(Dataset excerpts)
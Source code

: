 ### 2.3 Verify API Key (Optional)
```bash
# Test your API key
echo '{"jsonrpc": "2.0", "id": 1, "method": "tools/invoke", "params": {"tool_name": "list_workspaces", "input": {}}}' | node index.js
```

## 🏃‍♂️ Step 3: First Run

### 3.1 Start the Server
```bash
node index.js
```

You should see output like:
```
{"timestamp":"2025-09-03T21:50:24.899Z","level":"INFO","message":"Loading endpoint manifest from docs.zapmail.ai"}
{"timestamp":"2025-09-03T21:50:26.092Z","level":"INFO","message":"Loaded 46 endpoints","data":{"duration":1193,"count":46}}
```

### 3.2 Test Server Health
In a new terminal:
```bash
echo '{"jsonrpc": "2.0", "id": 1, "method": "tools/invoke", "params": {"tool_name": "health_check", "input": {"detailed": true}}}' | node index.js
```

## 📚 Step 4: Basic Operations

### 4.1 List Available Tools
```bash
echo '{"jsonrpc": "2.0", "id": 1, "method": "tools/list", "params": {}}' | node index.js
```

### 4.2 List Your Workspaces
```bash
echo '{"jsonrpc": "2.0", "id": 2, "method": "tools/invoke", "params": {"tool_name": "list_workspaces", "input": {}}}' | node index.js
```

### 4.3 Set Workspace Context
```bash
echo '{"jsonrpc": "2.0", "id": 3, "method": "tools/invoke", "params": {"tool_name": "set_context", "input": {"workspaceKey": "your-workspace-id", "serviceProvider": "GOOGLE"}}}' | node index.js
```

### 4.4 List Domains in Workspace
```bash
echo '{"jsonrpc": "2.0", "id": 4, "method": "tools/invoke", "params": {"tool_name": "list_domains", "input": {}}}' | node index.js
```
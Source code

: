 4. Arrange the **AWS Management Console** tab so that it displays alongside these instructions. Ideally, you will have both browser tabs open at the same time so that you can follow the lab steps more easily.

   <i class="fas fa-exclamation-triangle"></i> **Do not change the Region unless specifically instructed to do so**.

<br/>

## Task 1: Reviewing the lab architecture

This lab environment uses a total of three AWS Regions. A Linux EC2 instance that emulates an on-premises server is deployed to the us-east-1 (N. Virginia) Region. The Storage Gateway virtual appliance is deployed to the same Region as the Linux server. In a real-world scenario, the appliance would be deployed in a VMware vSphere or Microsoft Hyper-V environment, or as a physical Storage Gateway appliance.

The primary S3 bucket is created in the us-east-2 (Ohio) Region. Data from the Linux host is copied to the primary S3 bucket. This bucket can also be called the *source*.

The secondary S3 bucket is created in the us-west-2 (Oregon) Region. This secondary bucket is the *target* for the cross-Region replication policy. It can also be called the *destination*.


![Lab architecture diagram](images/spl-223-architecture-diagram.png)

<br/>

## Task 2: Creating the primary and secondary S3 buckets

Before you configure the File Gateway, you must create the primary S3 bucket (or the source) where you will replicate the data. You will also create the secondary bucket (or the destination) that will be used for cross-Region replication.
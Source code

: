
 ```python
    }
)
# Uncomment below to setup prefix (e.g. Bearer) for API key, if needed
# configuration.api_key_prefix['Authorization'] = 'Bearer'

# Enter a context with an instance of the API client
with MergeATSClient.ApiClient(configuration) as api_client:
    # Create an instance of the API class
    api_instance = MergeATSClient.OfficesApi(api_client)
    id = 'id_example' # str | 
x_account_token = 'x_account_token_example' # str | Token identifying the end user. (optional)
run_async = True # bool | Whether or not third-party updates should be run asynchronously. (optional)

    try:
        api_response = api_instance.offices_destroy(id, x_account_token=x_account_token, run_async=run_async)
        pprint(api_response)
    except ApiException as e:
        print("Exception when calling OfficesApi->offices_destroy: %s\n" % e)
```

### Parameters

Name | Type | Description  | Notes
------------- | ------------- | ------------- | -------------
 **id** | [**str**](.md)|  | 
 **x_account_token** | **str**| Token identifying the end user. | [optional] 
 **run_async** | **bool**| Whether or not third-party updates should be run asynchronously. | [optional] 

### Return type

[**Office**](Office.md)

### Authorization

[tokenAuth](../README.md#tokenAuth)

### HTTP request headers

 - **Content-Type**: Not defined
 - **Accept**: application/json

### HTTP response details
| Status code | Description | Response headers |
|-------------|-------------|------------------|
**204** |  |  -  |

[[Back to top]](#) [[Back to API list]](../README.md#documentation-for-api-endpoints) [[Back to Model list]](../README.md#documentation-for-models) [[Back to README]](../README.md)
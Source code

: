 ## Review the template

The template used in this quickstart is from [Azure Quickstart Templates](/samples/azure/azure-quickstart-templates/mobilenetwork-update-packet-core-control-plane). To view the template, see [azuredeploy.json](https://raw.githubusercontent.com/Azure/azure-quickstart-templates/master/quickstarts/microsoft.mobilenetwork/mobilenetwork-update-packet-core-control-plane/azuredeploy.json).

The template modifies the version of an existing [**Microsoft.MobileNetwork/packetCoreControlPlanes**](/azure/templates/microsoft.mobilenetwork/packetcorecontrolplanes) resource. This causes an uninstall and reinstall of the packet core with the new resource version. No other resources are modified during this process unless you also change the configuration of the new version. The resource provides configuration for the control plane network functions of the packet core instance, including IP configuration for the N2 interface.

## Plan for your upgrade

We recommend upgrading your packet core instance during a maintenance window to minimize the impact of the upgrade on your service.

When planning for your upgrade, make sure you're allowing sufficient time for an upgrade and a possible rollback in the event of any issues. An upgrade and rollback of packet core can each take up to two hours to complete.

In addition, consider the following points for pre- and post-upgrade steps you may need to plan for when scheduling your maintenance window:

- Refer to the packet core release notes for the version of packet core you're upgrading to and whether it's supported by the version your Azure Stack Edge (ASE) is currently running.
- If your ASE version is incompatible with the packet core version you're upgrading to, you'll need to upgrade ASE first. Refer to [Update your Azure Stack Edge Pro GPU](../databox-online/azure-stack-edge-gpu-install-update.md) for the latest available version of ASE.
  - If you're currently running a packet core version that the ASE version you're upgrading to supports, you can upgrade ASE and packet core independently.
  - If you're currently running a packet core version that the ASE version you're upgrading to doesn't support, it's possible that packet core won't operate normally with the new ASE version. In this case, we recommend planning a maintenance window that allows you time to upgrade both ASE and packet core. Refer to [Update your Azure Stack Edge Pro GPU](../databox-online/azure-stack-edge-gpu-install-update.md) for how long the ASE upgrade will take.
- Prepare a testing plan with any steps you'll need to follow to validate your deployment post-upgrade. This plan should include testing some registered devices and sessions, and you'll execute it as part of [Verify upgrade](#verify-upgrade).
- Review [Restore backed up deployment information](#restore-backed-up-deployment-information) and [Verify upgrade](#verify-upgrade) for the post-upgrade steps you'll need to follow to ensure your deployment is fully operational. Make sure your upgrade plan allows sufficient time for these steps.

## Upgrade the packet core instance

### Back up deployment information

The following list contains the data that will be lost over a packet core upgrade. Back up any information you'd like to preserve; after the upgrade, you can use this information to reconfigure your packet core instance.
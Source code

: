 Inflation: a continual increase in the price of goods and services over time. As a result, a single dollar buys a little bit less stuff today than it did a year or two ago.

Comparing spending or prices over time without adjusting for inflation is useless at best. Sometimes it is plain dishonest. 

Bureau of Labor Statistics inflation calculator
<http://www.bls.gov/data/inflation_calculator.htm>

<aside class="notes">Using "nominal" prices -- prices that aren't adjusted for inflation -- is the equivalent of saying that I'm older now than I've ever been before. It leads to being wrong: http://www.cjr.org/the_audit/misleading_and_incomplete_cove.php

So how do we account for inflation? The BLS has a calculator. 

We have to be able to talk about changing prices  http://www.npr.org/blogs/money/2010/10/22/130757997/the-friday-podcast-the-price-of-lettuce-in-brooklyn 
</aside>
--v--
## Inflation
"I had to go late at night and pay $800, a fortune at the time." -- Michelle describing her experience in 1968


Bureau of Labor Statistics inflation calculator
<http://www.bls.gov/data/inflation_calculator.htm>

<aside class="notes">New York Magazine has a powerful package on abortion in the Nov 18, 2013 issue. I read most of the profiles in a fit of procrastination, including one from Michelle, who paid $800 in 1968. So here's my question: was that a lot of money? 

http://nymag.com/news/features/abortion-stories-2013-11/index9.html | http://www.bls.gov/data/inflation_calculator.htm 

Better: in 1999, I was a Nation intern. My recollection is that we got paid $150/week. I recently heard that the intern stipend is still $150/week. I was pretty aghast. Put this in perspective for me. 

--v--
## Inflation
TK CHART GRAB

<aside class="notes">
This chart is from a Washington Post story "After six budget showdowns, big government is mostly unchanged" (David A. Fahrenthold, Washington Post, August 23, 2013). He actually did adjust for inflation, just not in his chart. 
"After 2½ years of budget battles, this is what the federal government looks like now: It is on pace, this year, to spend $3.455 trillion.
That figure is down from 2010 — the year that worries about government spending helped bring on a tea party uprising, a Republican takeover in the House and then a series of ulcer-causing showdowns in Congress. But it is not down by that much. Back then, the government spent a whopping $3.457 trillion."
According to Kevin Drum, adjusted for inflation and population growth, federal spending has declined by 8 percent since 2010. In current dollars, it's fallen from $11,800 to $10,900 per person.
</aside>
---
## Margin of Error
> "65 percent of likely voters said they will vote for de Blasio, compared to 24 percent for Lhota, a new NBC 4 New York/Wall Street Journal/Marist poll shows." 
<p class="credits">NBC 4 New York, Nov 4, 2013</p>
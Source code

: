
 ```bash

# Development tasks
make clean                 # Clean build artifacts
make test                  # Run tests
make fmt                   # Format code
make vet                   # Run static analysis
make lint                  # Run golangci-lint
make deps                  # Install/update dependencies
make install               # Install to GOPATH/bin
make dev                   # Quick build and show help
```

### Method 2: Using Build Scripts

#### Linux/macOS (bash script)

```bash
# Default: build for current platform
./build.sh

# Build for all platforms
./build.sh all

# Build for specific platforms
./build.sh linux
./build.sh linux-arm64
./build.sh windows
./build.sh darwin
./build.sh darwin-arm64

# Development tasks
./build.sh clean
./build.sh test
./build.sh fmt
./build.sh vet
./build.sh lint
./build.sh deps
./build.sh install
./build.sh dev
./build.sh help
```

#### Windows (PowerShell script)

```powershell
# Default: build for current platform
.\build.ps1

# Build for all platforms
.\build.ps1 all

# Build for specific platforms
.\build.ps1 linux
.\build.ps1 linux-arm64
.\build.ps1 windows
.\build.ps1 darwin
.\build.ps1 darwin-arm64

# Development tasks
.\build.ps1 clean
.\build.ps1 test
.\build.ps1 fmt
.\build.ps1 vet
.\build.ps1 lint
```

**Task objective**
Please show each line in the records above that contains "percent".

**Answer to this exercise**
According to Kevin Drum, adjusted for inflation and population growth, federal spending has declined by 8 percent since 2010. In current dollars, it's fallen from $11,800 to $10,900 per person.
> "65 percent of likely voters said they will vote for de Blasio, compared to 24 percent for Lhota, a new NBC 4 New York/Wall Street Journal/Marist poll shows." 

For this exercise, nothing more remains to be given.